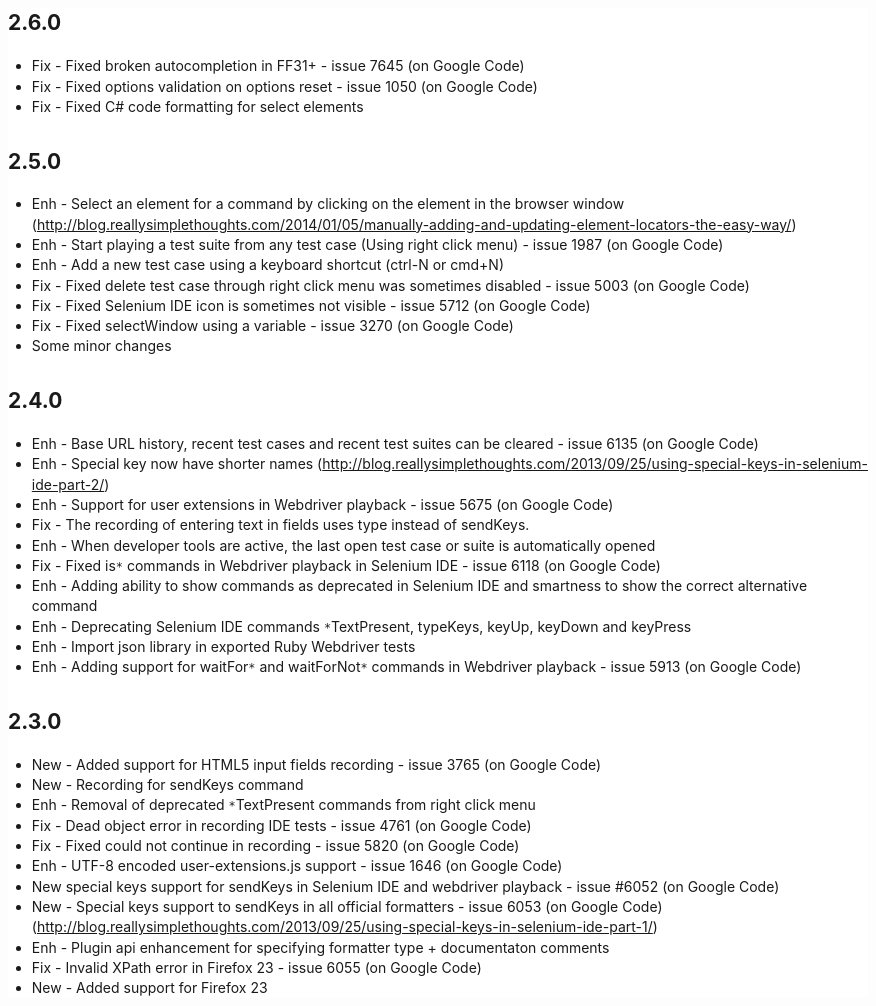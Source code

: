 ## 2.6.0

  * Fix - Fixed broken autocompletion in FF31+ - issue 7645 (on Google Code)
  * Fix - Fixed options validation on options reset - issue 1050 (on Google Code)
  * Fix - Fixed C# code formatting for select elements

## 2.5.0

  * Enh - Select an element for a command by clicking on the element in the browser window (http://blog.reallysimplethoughts.com/2014/01/05/manually-adding-and-updating-element-locators-the-easy-way/)
  * Enh - Start playing a test suite from any test case (Using right click menu) - issue 1987 (on Google Code)
  * Enh - Add a new test case using a keyboard shortcut (ctrl-N or cmd+N)
  * Fix - Fixed delete test case through right click menu was sometimes disabled - issue 5003 (on Google Code)
  * Fix - Fixed Selenium IDE icon is sometimes not visible - issue 5712 (on Google Code)
  * Fix - Fixed selectWindow using a variable - issue 3270 (on Google Code)
  * Some minor changes

## 2.4.0

  * Enh - Base URL history, recent test cases and recent test suites can be cleared - issue 6135 (on Google Code)
  * Enh - Special key now have shorter names (http://blog.reallysimplethoughts.com/2013/09/25/using-special-keys-in-selenium-ide-part-2/)
  * Enh - Support for user extensions in Webdriver playback - issue 5675 (on Google Code)
  * Fix - The recording of entering text in fields uses type instead of sendKeys.
  * Enh - When developer tools are active, the last open test case or suite is automatically opened
  * Fix - Fixed is`*` commands in Webdriver playback in Selenium IDE - issue 6118 (on Google Code)
  * Enh - Adding ability to show commands as deprecated in Selenium IDE and smartness to show the correct alternative command
  * Enh - Deprecating Selenium IDE commands `*`TextPresent, typeKeys, keyUp, keyDown and keyPress
  * Enh - Import json library in exported Ruby Webdriver tests
  * Enh - Adding support for waitFor`*` and waitForNot`*` commands in Webdriver playback - issue 5913 (on Google Code)

## 2.3.0

  * New - Added support for HTML5 input fields recording - issue 3765 (on Google Code)
  * New - Recording for sendKeys command
  * Enh - Removal of deprecated `*`TextPresent commands from right click menu
  * Fix - Dead object error in recording IDE tests - issue 4761 (on Google Code)
  * Fix - Fixed could not continue in recording - issue 5820 (on Google Code)
  * Enh - UTF-8 encoded user-extensions.js support - issue 1646 (on Google Code)
  * New special keys support for sendKeys in Selenium IDE and webdriver playback - issue #6052 (on Google Code)
  * New - Special keys support to sendKeys in all official formatters - issue 6053 (on Google Code) (http://blog.reallysimplethoughts.com/2013/09/25/using-special-keys-in-selenium-ide-part-1/)
  * Enh - Plugin api enhancement for specifying formatter type + documentaton comments
  * Fix - Invalid XPath error in Firefox 23 - issue 6055 (on Google Code)
  * New - Added support for Firefox 23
+ + + +
- _What you need to do_
Exactly repeat the material from its first line through the line with "6118 (on Google Code)", including both, and leave the pictures and everything else out.

- _Answer area_
Source code

: ## 2.6.0

  * Fix - Fixed broken autocompletion in FF31+ - issue 7645 (on Google Code)
  * Fix - Fixed options validation on options reset - issue 1050 (on Google Code)
  * Fix - Fixed C# code formatting for select elements

## 2.5.0

  * Enh - Select an element for a command by clicking on the element in the browser window (http://blog.reallysimplethoughts.com/2014/01/05/manually-adding-and-updating-element-locators-the-easy-way/)
  * Enh - Start playing a test suite from any test case (Using right click menu) - issue 1987 (on Google Code)
  * Enh - Add a new test case using a keyboard shortcut (ctrl-N or cmd+N)
  * Fix - Fixed delete test case through right click menu was sometimes disabled - issue 5003 (on Google Code)
  * Fix - Fixed Selenium IDE icon is sometimes not visible - issue 5712 (on Google Code)
  * Fix - Fixed selectWindow using a variable - issue 3270 (on Google Code)
  * Some minor changes

## 2.4.0

  * Enh - Base URL history, recent test cases and recent test suites can be cleared - issue 6135 (on Google Code)
  * Enh - Special key now have shorter names (http://blog.reallysimplethoughts.com/2013/09/25/using-special-keys-in-selenium-ide-part-2/)
  * Enh - Support for user extensions in Webdriver playback - issue 5675 (on Google Code)
  * Fix - The recording of entering text in fields uses type instead of sendKeys.
  * Enh - When developer tools are active, the last open test case or suite is automatically opened
  * Fix - Fixed is`*` commands in Webdriver playback in Selenium IDE - issue 6118 (on Google Code)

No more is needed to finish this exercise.